Enti universitari cinesi molto vicini agli apparati della difesa parteciperebbero a progetti di ricerca finanziati dall’Unione europea, traendone un certo vantaggio. E se da una parte Bruxelles vuole evitarlo, dall’altra c’è un certo margine di tolleranza

La Repubblica Popolare Cinese entra nella ricerca della “rivale” Unione europea. E lo fa attraverso la dimensione più scontata, cioè quella universitaria. Facendo sorgere dubbi sulle capacità che l’Europa ha nel tutelarsi da intromissioni più o meno volute.

A suonare il campanello d’allarme è Politico, che rivela come negli ultimi dieci anni l’Ue abbia finanziato almeno quattordici progetti (di cui otto ancora in corso), dalla decarbonizzazione alla modellazione del clima, dalla tecnologia di riscaldamento e raffreddamento alle antenne e alla tecnologia di propulsione dei motori, per un valore totale di circa ventisei milioni di euro. Progetti a cui hanno collaborato anche università cinesi considerate ad alto rischio dagli esperti per via dei loro legami con l’apparato militare di Pechino, legami così forte da portare alla nascita del nomignolo “Sette Figli della Difesa Nazionale” per gli istituti in questione, che secondo quanto riportato dalla piattaforma di data intelligence focalizzata sulla Cina Datenna, sono gestite dal ministero dell’Industria e della Tecnologia dell’Informazione di Pechino e “svolgono un ruolo importante nell’industria della difesa cinese”.  L’Australian Strategic Policy Institute ha classificato tutti gli istituti unversitari cinesi in questione come partner a rischio “molto elevato” all’interno del China Defence Universities Tracker.
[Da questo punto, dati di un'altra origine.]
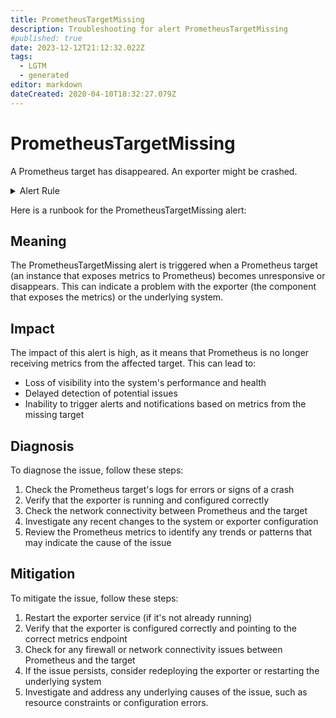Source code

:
 ```yaml
---
title: PrometheusTargetMissing
description: Troubleshooting for alert PrometheusTargetMissing
#published: true
date: 2023-12-12T21:12:32.022Z
tags: 
  - LGTM
  - generated
editor: markdown
dateCreated: 2020-04-10T18:32:27.079Z
---
```


# PrometheusTargetMissing

A Prometheus target has disappeared. An exporter might be crashed.

<details>
  <summary>Alert Rule</summary>

{{% rule "prometheus-self-monitoring/prometheus-self-monitoring-internal.yml" "PrometheusTargetMissing" %}}

{{% comment %}}

```yaml
alert: PrometheusTargetMissing
expr: up == 0
for: 0m
labels:
    severity: critical
annotations:
    summary: Prometheus target missing (instance {{ $labels.instance }})
    description: |-
        A Prometheus target has disappeared. An exporter might be crashed.
          VALUE = {{ $value }}
          LABELS = {{ $labels }}
    runbook: https://github.com/srerun/prometheus-alerts/blob/main/content/runbooks/prometheus-self-monitoring-internal/PrometheusTargetMissing.md

```

{{% /comment %}}

</details>


Here is a runbook for the PrometheusTargetMissing alert:

## Meaning

The PrometheusTargetMissing alert is triggered when a Prometheus target (an instance that exposes metrics to Prometheus) becomes unresponsive or disappears. This can indicate a problem with the exporter (the component that exposes the metrics) or the underlying system.

## Impact

The impact of this alert is high, as it means that Prometheus is no longer receiving metrics from the affected target. This can lead to:

* Loss of visibility into the system's performance and health
* Delayed detection of potential issues
* Inability to trigger alerts and notifications based on metrics from the missing target

## Diagnosis

To diagnose the issue, follow these steps:

1. Check the Prometheus target's logs for errors or signs of a crash
2. Verify that the exporter is running and configured correctly
3. Check the network connectivity between Prometheus and the target
4. Investigate any recent changes to the system or exporter configuration
5. Review the Prometheus metrics to identify any trends or patterns that may indicate the cause of the issue

## Mitigation

To mitigate the issue, follow these steps:

1. Restart the exporter service (if it's not already running)
2. Verify that the exporter is configured correctly and pointing to the correct metrics endpoint
3. Check for any firewall or network connectivity issues between Prometheus and the target
4. If the issue persists, consider redeploying the exporter or restarting the underlying system
5. Investigate and address any underlying causes of the issue, such as resource constraints or configuration errors.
Risalgono appena al maggio scorso le linee guida per i Paesi e le università adottate dal blocco europeo al fine di proteggere la dimensione della ricerca dalle interferenze straniere (e specialmente da quella cinese), ed evitare così di fare in modo che Pechino potesse mettere le mani sulla proprietà intellettuale, oltre che di vedere il proprio know-how utilizzato a proprio detrimento. Ma sul piano pratico la situazione sembra alquanto divergente da quello teorico. Due mesi prima, cinque università europee avevano avviato un progetto sulla decarbonizzazione finanziato dall’Unione (che ha stanziato una cifra di quasi 2 milioni di euro), dentro al quale era incluso come partner l’Istituto di Tecnologia di Pechino, ovvero uno dei “Sette Figli della Difesa Nazionale”. Persino Horizon Europe, il programma di ricerca e sviluppo più importante dell’Unione, finanzia un progetto sulla tecnologia di trasferimento del calore che ha come partner l’Università di Beihang, anch’essa parte dei “Sette”. E molti altri progetti che hanno coinvolto questi istituti sono stati realizzati nell’ambito di Horizon 2020, il predecessore di Horizon Europe.

Nell’ambito dei programmi di ricerca europei partecipanti cinesi sono considerati “partner associati”, ovvero non ricevono finanziamenti dall’Ue, ma sono coinvolti in compiti di ricerca specifici. Sfruttando questa posizione possono però mettere le mani sopra preziose informazioni.

D’altro canto però, non tutti si sono schierati per una totale eliminazione dei rapporti di collaborazione con la Cina. Come l’Università di Groningen, responsabile del progetto sulla decarbonizzazione, che ha dichiarato come le richieste di collaborazione con i “Sette Figli” siano state esaminate per verificare se vi fosse il rischio di un uso improprio dei risultati, arrivando a decretare che “l’argomento della ricerca è tale che non abbiamo riscontrato il rischio di un uso improprio per scopi militari o altri obiettivi indesiderati”. Anche l’Università di Saragozza ha dichiarato che la cooperazione di ricerca con la Cina sul tema della decarbonizzazione è “auspicabile, poiché l’impronta di Co2 cinese avrà un effetto importante sul cambiamento climatico globale”.